Problem description:
Every line of the data that includes "center" should be copied out.

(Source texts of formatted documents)
----------------

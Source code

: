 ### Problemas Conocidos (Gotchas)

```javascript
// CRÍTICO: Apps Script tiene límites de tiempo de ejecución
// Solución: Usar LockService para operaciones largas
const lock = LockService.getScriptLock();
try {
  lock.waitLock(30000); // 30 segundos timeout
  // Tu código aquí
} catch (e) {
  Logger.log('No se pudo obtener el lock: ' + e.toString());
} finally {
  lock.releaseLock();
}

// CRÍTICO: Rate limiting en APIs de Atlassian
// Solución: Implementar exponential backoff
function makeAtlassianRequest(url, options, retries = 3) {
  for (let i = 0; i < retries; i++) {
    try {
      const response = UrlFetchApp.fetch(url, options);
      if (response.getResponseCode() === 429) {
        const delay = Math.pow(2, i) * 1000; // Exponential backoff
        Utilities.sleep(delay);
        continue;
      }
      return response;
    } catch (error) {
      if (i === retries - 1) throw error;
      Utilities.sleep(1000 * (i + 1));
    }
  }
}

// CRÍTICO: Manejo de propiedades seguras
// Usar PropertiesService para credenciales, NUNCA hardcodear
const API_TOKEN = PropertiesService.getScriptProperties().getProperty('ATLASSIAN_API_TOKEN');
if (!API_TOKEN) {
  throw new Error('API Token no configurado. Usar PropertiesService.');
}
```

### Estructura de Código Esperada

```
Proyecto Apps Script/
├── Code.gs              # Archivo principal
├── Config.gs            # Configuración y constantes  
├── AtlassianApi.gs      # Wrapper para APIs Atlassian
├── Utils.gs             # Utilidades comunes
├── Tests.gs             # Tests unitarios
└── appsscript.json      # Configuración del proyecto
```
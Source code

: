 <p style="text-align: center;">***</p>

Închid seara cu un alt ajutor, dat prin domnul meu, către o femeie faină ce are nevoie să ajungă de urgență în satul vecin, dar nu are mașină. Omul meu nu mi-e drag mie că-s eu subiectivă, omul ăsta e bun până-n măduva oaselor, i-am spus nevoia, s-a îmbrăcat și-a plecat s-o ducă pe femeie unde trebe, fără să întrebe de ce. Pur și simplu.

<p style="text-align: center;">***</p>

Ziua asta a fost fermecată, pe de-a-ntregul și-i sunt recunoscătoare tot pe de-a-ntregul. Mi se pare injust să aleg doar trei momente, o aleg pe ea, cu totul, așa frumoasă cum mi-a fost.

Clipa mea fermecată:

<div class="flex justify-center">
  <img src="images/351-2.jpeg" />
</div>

----------------

Solution to this problem:
: <p style="text-align: center;">***</p>
<p style="text-align: center;">***</p>
<div class="flex justify-center">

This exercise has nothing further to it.